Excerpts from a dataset

......

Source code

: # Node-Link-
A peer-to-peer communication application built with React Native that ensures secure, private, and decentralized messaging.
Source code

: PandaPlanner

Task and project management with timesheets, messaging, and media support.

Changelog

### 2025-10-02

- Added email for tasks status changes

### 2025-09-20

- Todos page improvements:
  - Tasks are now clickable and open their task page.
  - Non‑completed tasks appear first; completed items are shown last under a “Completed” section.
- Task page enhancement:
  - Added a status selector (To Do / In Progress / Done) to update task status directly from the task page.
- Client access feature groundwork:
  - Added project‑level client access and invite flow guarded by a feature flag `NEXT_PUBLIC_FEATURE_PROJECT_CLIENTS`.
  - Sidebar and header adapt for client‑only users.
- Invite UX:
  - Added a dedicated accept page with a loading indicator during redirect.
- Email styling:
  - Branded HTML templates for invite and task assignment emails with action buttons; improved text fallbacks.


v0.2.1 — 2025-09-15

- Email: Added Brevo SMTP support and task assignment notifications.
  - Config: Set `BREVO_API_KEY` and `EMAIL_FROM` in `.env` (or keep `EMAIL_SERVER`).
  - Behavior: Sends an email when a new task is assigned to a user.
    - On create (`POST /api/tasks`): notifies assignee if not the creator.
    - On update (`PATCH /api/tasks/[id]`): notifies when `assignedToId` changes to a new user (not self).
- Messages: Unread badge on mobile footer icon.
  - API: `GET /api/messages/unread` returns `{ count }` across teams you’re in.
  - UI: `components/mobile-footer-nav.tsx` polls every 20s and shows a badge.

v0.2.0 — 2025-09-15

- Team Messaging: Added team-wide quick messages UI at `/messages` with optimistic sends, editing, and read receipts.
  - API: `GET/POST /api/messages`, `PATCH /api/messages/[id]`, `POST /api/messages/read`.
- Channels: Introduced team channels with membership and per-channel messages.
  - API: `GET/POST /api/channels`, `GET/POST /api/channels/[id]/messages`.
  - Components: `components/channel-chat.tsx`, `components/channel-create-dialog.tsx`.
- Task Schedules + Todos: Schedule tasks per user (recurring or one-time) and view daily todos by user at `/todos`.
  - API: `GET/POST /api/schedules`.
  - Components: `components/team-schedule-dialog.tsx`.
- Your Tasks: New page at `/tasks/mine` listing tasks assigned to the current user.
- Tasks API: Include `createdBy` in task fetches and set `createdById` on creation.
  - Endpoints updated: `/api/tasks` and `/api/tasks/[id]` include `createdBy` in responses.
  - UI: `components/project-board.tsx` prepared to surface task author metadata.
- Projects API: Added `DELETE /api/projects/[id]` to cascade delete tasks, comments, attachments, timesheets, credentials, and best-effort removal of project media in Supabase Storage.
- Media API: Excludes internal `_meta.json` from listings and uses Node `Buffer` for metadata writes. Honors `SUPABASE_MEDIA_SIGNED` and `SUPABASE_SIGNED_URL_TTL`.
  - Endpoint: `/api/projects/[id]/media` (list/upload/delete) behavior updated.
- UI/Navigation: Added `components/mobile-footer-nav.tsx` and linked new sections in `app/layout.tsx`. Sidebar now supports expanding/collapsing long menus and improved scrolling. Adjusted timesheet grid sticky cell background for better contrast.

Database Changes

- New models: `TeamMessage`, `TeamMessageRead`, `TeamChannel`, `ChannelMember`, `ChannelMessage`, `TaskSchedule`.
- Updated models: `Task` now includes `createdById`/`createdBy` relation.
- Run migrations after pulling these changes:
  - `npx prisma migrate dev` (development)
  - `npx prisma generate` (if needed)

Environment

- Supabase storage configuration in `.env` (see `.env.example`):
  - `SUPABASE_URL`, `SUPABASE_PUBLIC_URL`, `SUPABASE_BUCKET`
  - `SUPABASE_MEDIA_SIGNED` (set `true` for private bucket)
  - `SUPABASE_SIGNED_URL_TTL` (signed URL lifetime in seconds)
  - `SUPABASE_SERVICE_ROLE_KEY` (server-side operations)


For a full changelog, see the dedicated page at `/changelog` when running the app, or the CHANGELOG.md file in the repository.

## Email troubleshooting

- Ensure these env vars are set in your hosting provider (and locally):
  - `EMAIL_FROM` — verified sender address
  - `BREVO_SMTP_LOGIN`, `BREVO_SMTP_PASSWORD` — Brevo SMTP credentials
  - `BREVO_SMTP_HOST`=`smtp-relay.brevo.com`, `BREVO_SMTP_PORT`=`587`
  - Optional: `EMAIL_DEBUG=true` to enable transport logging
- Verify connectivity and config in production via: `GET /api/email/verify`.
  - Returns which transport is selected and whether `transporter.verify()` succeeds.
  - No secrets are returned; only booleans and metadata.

......

Show all lines above holding "access".

=== EXPECTED OUTPUT ===
- Client access feature groundwork:
  - Added project‑level client access and invite flow guarded by a feature flag `NEXT_PUBLIC_FEATURE_PROJECT_CLIENTS`.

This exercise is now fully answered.